One of the big issues with BGA is they are prone to failures if they get too hot. People will be heat-gunning their motherboards all the time. This also sounds a bit like Intel's failed Slot 1.. Remember when they said a PGA socket was not stable for speeds over 200MHz? I have not had time to read the article, so I'm unsure if they want to control the motherboard sales by integrating the CPU or if they will sell BGA parts to OEMs... If they sell the BGA parts, how difficult would it really be to engineer a socket that accepts a BGA CPU?

Slot 1 had nothing to do with processor speeds.

Originally, L2 cache was located on the motherboard. Slot 1 was used as a way to move the cache closer to the processor; the processor and cache were both located on a daughtercard and the processor had a dedicated link to that cache allowing for faster speeds. Once it become economical to integrate the L2 cache onto the processor die itself, there was no more need for slots.
 
Slot 1 had nothing to do with processor speeds.

Originally, L2 cache was located on the motherboard. Slot 1 was used as a way to move the cache closer to the processor; the processor and cache were both located on a daughtercard and the processor had a dedicated link to that cache allowing for faster speeds. Once it become economical to integrate the L2 cache onto the processor die itself, there was no more need for slots.

Exactly, I worked for Intel back then and it was simply a bridge solution until the other technologies they were working on enabled them to fully integrate the capability on die :cool:
 
Suuuurrrreeee... Lets just kill off 80% of our Revenue Generation. No problem.
 
Clearly nonsense, as desktop or no there is still a very obvious advantage to allowing manufacturers to offer a selection of different processors, video, and memory configurations at different prices in all but the tiniest of form-factors where its just not practical.
 
I'm not too worried.

As new ways of what "computers" can do for consumers come up, there will be more need for computing power in the home...

I think that we have not even began to scratch the surface of what computing can do for us.

As a hardware enthusiast, I think our future will be amazing, and that this soldered vs unsoldered stuff is completely irrelavent.

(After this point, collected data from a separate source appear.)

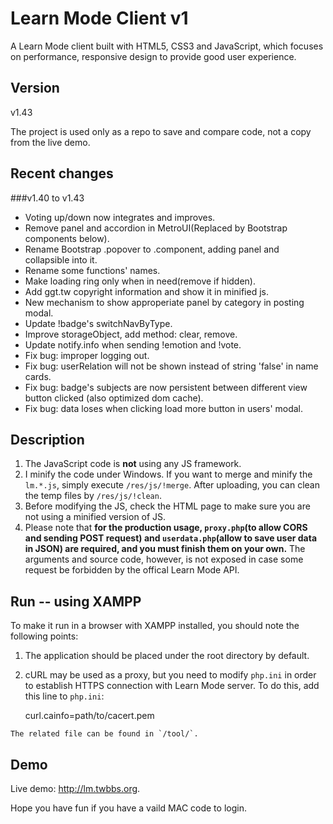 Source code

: Learn Mode Client v1
================

A Learn Mode client built with HTML5, CSS3 and JavaScript, which focuses on performance, responsive design to provide good user experience.

Version
------
v1.43

The project is used only as a repo to save and compare code, not a copy from the live demo.

Recent changes
------
###v1.40 to v1.43
* Voting up/down now integrates and improves.
* Remove panel and accordion in MetroUI(Replaced by Bootstrap components below).
* Rename Bootstrap .popover to .component, adding panel and collapsible into it.
* Rename some functions' names.
* Make loading ring only when in need(remove if hidden).
* Add ggt.tw copyright information and show it in minified js.
* New mechanism to show approperiate panel by category in posting modal.
* Update !badge's switchNavByType.
* Improve storageObject, add method: clear, remove.
* Update notify.info when sending !emotion and !vote.
* Fix bug: improper logging out.
* Fix bug: userRelation will not be shown instead of string 'false' in name cards.
* Fix bug: badge's subjects are now persistent between different view button clicked (also optimized dom cache).
* Fix bug: data loses when clicking load more button in users' modal.

Description
------
 1.  The JavaScript code is **not** using any JS framework. 
 2.  I minify the code under Windows. If you want to merge and minify the `lm.*.js`, simply execute `/res/js/!merge`. After uploading, you can clean the temp files by `/res/js/!clean`.
 3.  Before modifying the JS, check the HTML page to make sure you are not using a minified version of JS.
 4.  Please note that **for the production usage, `proxy.php`(to allow CORS and sending POST request) and `userdata.php`(allow to save user data in JSON) are required, and you must finish them on your own.** The arguments and source code, however, is not exposed in case some request be forbidden by the offical Learn Mode API.

Run -- using XAMPP
------
To make it run in a browser with XAMPP installed, you should note the following points:
 1.  The application should be placed under the root directory by default.
 2.  cURL may be used as a proxy, but you need to modify `php.ini` in order to establish HTTPS connection with Learn Mode server. To do this, add this line to `php.ini`:

		curl.cainfo=path/to/cacert.pem

	The related file can be found in `/tool/`.

Demo
------
Live demo: http://lm.twbbs.org.

Hope you have fun if you have a vaild MAC code to login.
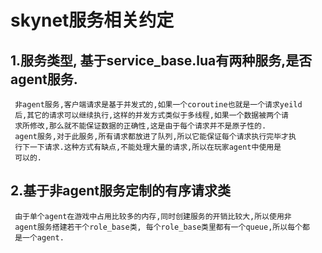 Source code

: # skynet服务相关约定

## 1.服务类型, 基于service_base.lua有两种服务,是否agent服务.
     非agent服务,客户端请求是基于并发式的,如果一个coroutine也就是一个请求yeild
     后,其它的请求可以继续执行,这样的并发方式类似于多线程,如果一个数据被两个请
     求所修改,那么就不能保证数据的正确性,这是由于每个请求并不是原子性的.
     agent服务,对于此服务,所有请求都放进了队列,所以它能保证每个请求执行完毕才执
     行下一下请求.这种方式有缺点,不能处理大量的请求,所以在玩家agent中使用是
     可以的.  
  
## 2.基于非agent服务定制的有序请求类
     由于单个agent在游戏中占用比较多的内存,同时创建服务的开销比较大,所以使用非
     agent服务搭建若干个role_base类, 每个role_base类里都有一个queue,所以每个都
     是一个agent. 


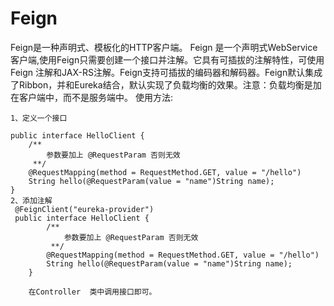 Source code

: # Feign
Feign是一种声明式、模板化的HTTP客户端。
    Feign 是一个声明式WebService客户端,使用Feign只需要创建一个接口并注解。它具有可插拔的注解特性，可使用Feign 注解和JAX-RS注解。Feign支持可插拔的编码器和解码器。Feign默认集成了Ribbon，并和Eureka结合，默认实现了负载均衡的效果。注意：负载均衡是加在客户端中，而不是服务端中。
    使用方法:
    
    1、定义一个接口
  
    public interface HelloClient {
        /**
            参数要加上 @RequestParam 否则无效
         **/
        @RequestMapping(method = RequestMethod.GET, value = "/hello")
        String hello(@RequestParam(value = "name")String name);
    }
    2、添加注解
     @FeignClient("eureka-provider")
     public interface HelloClient {
            /**
                参数要加上 @RequestParam 否则无效
             **/
            @RequestMapping(method = RequestMethod.GET, value = "/hello")
            String hello(@RequestParam(value = "name")String name);
        }
        
        在Controller  类中调用接口即可。
     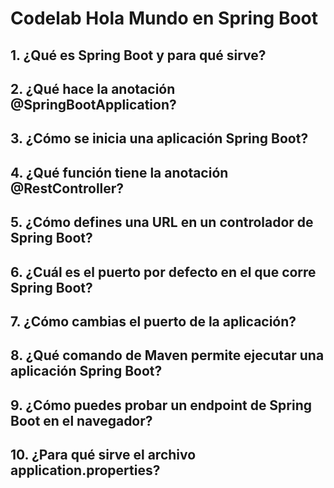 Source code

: # Codelab Hola Mundo en Spring Boot

## 1. ¿Qué es Spring Boot y para qué sirve?

## 2. ¿Qué hace la anotación @SpringBootApplication?

## 3. ¿Cómo se inicia una aplicación Spring Boot?

## 4. ¿Qué función tiene la anotación @RestController?

## 5. ¿Cómo defines una URL en un controlador de Spring Boot?

## 6. ¿Cuál es el puerto por defecto en el que corre Spring Boot?

## 7. ¿Cómo cambias el puerto de la aplicación?

## 8. ¿Qué comando de Maven permite ejecutar una aplicación Spring Boot?

## 9. ¿Cómo puedes probar un endpoint de Spring Boot en el navegador?

## 10. ¿Para qué sirve el archivo application.properties?
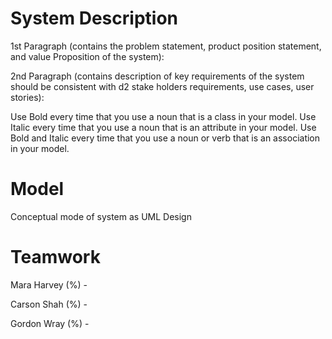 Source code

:# System Description

1st Paragraph (contains the problem statement, product position statement, and value Proposition of the system):

2nd Paragraph (contains description of key requirements of the system should be consistent with d2 stake holders requirements, use cases, user stories):

Use Bold every time that you use a noun that is a class in your model. Use Italic every time that you use a noun that is an attribute in your model. Use Bold and Italic every time that you use a noun or verb that is an association in your model. 

# Model

Conceptual mode of system as UML Design

# Teamwork

Mara Harvey (%) -

Carson Shah (%) - 

Gordon Wray (%) -
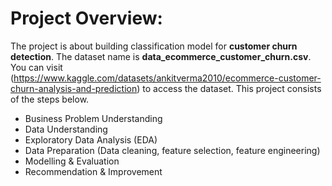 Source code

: # Project Overview: 

The project is about building classification model for **customer churn detection**. The dataset name is **data_ecommerce_customer_churn.csv**. You can visit (https://www.kaggle.com/datasets/ankitverma2010/ecommerce-customer-churn-analysis-and-prediction) to access the dataset. This project consists of the steps below.
- Business Problem Understanding
- Data Understanding
- Exploratory Data Analysis (EDA)
- Data Preparation (Data cleaning, feature selection, feature engineering)
- Modelling & Evaluation
- Recommendation & Improvement

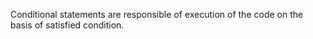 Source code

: Conditional statements are responsible of execution of the code on the basis of satisfied condition. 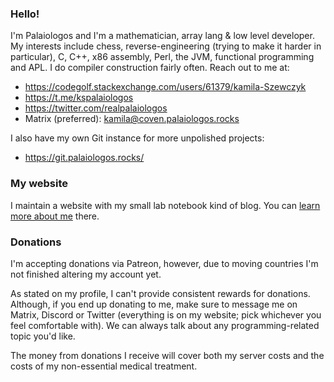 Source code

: ### Hello!

I'm Palaiologos and I'm a mathematician, array lang & low level developer. My interests include chess, reverse-engineering (trying to make it harder in particular), C, C++, x86 assembly, Perl, the JVM, functional programming and APL. I do compiler construction fairly often. Reach out to me at:
- https://codegolf.stackexchange.com/users/61379/kamila-Szewczyk
- https://t.me/kspalaiologos
- https://twitter.com/realpalaiologos
- Matrix (preferred): kamila@coven.palaiologos.rocks

I also have my own Git instance for more unpolished projects:
- https://git.palaiologos.rocks/

### My website

I maintain a website with my small lab notebook kind of blog. You can [learn more about me](https://palaiologos.rocks/about/) there.

### Donations

I'm accepting donations via Patreon, however, due to moving countries I'm not finished altering my account yet.

As stated on my profile, I can't provide consistent rewards for donations. Although, if you end up donating to me, make sure to message me on Matrix, Discord or Twitter (everything is on my website; pick whichever you feel comfortable with). We can always talk about any programming-related topic you'd like.

The money from donations I receive will cover both my server costs and the costs of my non-essential medical treatment.
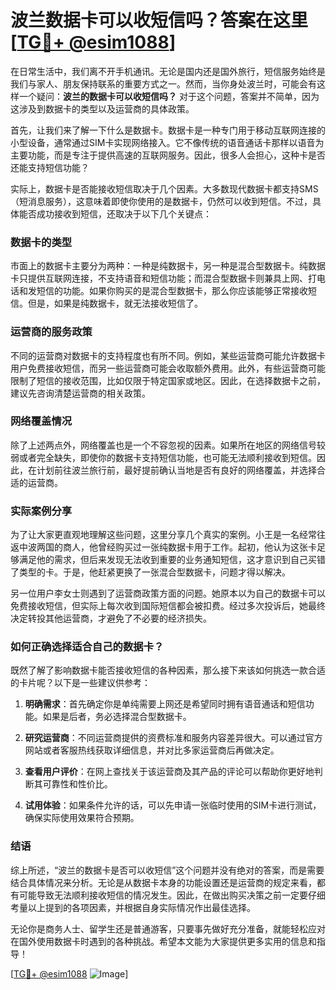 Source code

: # 波兰数据卡可以收短信吗？答案在这里[[TG💪+ @esim1088](https://t.me/s/esim1088)]

在日常生活中，我们离不开手机通讯。无论是国内还是国外旅行，短信服务始终是我们与家人、朋友保持联系的重要方式之一。然而，当你身处波兰时，可能会有这样一个疑问：**波兰的数据卡可以收短信吗？** 对于这个问题，答案并不简单，因为这涉及到数据卡的类型以及运营商的具体政策。

首先，让我们来了解一下什么是数据卡。数据卡是一种专门用于移动互联网连接的小型设备，通常通过SIM卡实现网络接入。它不像传统的语音通话卡那样以语音为主要功能，而是专注于提供高速的互联网服务。因此，很多人会担心，这种卡是否还能支持短信功能？

实际上，数据卡是否能接收短信取决于几个因素。大多数现代数据卡都支持SMS（短消息服务），这意味着即使你使用的是数据卡，仍然可以收到短信。不过，具体能否成功接收到短信，还取决于以下几个关键点：

### 数据卡的类型

市面上的数据卡主要分为两种：一种是纯数据卡，另一种是混合型数据卡。纯数据卡只提供互联网连接，不支持语音和短信功能；而混合型数据卡则兼具上网、打电话和发短信的功能。如果你购买的是混合型数据卡，那么你应该能够正常接收短信。但是，如果是纯数据卡，就无法接收短信了。

### 运营商的服务政策

不同的运营商对数据卡的支持程度也有所不同。例如，某些运营商可能允许数据卡用户免费接收短信，而另一些运营商可能会收取额外费用。此外，有些运营商可能限制了短信的接收范围，比如仅限于特定国家或地区。因此，在选择数据卡之前，建议先咨询清楚运营商的相关政策。

### 网络覆盖情况

除了上述两点外，网络覆盖也是一个不容忽视的因素。如果所在地区的网络信号较弱或者完全缺失，即使你的数据卡支持短信功能，也可能无法顺利接收到短信。因此，在计划前往波兰旅行前，最好提前确认当地是否有良好的网络覆盖，并选择合适的运营商。

### 实际案例分享

为了让大家更直观地理解这些问题，这里分享几个真实的案例。小王是一名经常往返中波两国的商人，他曾经购买过一张纯数据卡用于工作。起初，他认为这张卡足够满足他的需求，但后来发现无法收到重要的业务通知短信，这才意识到自己买错了类型的卡。于是，他赶紧更换了一张混合型数据卡，问题才得以解决。

另一位用户李女士则遇到了运营商政策方面的问题。她原本以为自己的数据卡可以免费接收短信，但实际上每次收到国际短信都会被扣费。经过多次投诉后，她最终决定转投其他运营商，才避免了不必要的经济损失。

### 如何正确选择适合自己的数据卡？

既然了解了影响数据卡能否接收短信的各种因素，那么接下来该如何挑选一款合适的卡片呢？以下是一些建议供参考：

1. **明确需求**：首先确定你是单纯需要上网还是希望同时拥有语音通话和短信功能。如果是后者，务必选择混合型数据卡。
   
2. **研究运营商**：不同运营商提供的资费标准和服务内容差异很大。可以通过官方网站或者客服热线获取详细信息，并对比多家运营商后再做决定。

3. **查看用户评价**：在网上查找关于该运营商及其产品的评论可以帮助你更好地判断其可靠性和性价比。

4. **试用体验**：如果条件允许的话，可以先申请一张临时使用的SIM卡进行测试，确保实际使用效果符合预期。

### 结语

综上所述，“波兰的数据卡是否可以收短信”这个问题并没有绝对的答案，而是需要结合具体情况来分析。无论是从数据卡本身的功能设置还是运营商的规定来看，都有可能导致无法顺利接收短信的情况发生。因此，在做出购买决策之前一定要仔细考量以上提到的各项因素，并根据自身实际情况作出最佳选择。

无论你是商务人士、留学生还是普通游客，只要事先做好充分准备，就能轻松应对在国外使用数据卡时遇到的各种挑战。希望本文能为大家提供更多实用的信息和指导！

[[TG💪+ @esim1088](https://t.me/s/esim1088) ![Image](https://i.postimg.cc/4NQfJmqS/Snipaste-2025-05-13-00-14-12.png)] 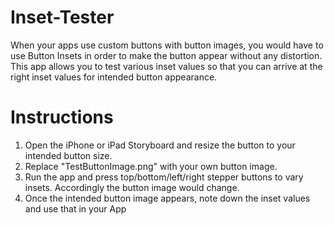 Inset-Tester
============

When your apps use custom buttons with button images, you would have to use Button Insets in order to make the button appear without any distortion. 
This app allows you to test various inset values so that you can arrive at the right inset values for intended button appearance.

Instructions
=============

1) Open the iPhone or iPad Storyboard and resize the button to your intended button size.
2) Replace "TestButtonImage.png" with your own button image.
3) Run the app and press top/bottom/left/right stepper buttons to vary insets. Accordingly the button image would change.
4) Once the intended button image appears, note down the inset values and use that in your App


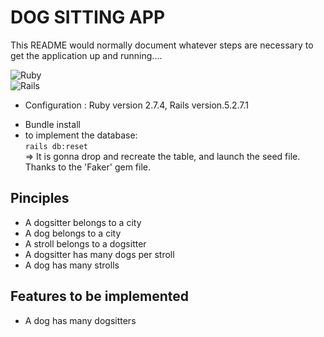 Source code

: # DOG SITTING APP

This README would normally document whatever steps are necessary to get the
application up and running....

![Ruby](https://img.shields.io/badge/ruby-%23CC342D.svg?style=for-the-badge&logo=ruby&logoColor=white)  
![Rails](https://img.shields.io/badge/rails-%23CC0000.svg?style=for-the-badge&logo=ruby-on-rails&logoColor=white) 

* Configuration : Ruby version 2.7.4, Rails version.5.2.7.1

- Bundle install
- to implement the database:  
`rails db:reset`  
=> It is gonna drop and recreate the table, and launch the seed file. Thanks to the 'Faker' gem file.

## Pinciples

* A dogsitter belongs to a city
* A dog belongs to a city
* A stroll belongs to a dogsitter
* A dogsitter has many dogs per stroll
* A dog has many strolls

## Features to be implemented

* A dog has many dogsitters
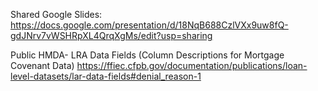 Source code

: Shared Google Slides: https://docs.google.com/presentation/d/18NqB688CzlVXx9uw8fQ-gdJNrv7vWSHRpXL4QrqXgMs/edit?usp=sharing

Public HMDA- LRA Data Fields (Column Descriptions for Mortgage Covenant Data) 
  https://ffiec.cfpb.gov/documentation/publications/loan-level-datasets/lar-data-fields#denial_reason-1
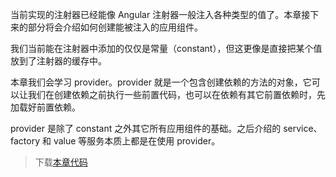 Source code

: 当前实现的注射器已经能像 Angular 注射器一般注入各种类型的值了。本章接下来的部分将会介绍如何创建能被注入的应用组件。

我们当前能在注射器中添加的仅仅是常量（constant），但这更像是直接把某个值放到了注射器的缓存中。

本章我们会学习 provider。provider 就是一个包含创建依赖的方法的对象，它可以让我们在创建依赖之前执行一些前置代码，也可以在依赖有其它前置依赖时，先加载好前置依赖。

provider 是除了 constant 之外其它所有应用组件的基础。之后介绍的 service、factory 和 value 等服务本质上都是在使用 provider。

> 下载[本章代码](https://github.com/teropa/build-your-own-angularjs/releases/tag/chapter11-modules-and-the-injector)



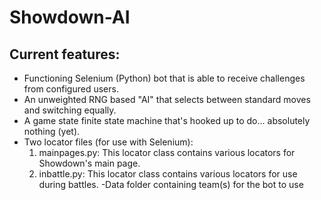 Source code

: # Showdown-AI


## Current features:
- Functioning Selenium (Python) bot that is able to receive challenges from configured users.
- An unweighted RNG based "AI" that selects between standard moves and switching equally.
- A game state finite state machine that's hooked up to do... absolutely nothing (yet).
- Two locator files (for use with Selenium):
	1. mainpages.py: This locator class contains various locators for Showdown's main page.
	2. inbattle.py: This locator class contains various locators for use during battles.
-Data folder containing team(s) for the bot to use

Personally I cant wait for the day the mobo, video cards, etc, go away...I want hardware that I can select and personalize, that allows me play games, compute, automate, enjoy media, wash my clothes, cook my food, get sexual satisfaction, educate me, vote, get rid of useless polititians and middle people, travel, time travel, get stuff I want, and work less, and bring peace to the Middle East.

Oh yeah, and spend more time in Genmay.

So fuck soldered vs unsoldered cpus.

/rant
 
Suuuurrrreeee... Lets just kill off 80% of our Revenue Generation. No problem.

How exactly? The computer/laptop whatever needs a CPU. If the CPU is soldered to the motherboard and the motherboard is more likely to fail and does fail then that's another CPU sale for Intel.

They win either way. I reckon it would increase sales as there are more points of failure that would increase the need for another CPU/board combo.

Capable PCs are pretty much as cheap if not cheaper than tablets. Plenty of folks will pay $500+ every 18 months for a new tablet.
 
This does not bother me at all :) When I upgrade every few years I allways buy a new motherboard for the new cpu anyways.

Except when you buy a motherboard and CPU, you get to chose what motherboard and what CPU you want to use.
 
How exactly? The computer/laptop whatever needs a CPU. If the CPU is soldered to the motherboard and the motherboard is more likely to fail and does fail then that's another CPU sale for Intel.

They win either way. I reckon it would increase sales as there are more points of failure that would increase the need for another CPU/board combo.

Capable PCs are pretty much as cheap if not cheaper than tablets. Plenty of folks will pay $500+ every 18 months for a new tablet.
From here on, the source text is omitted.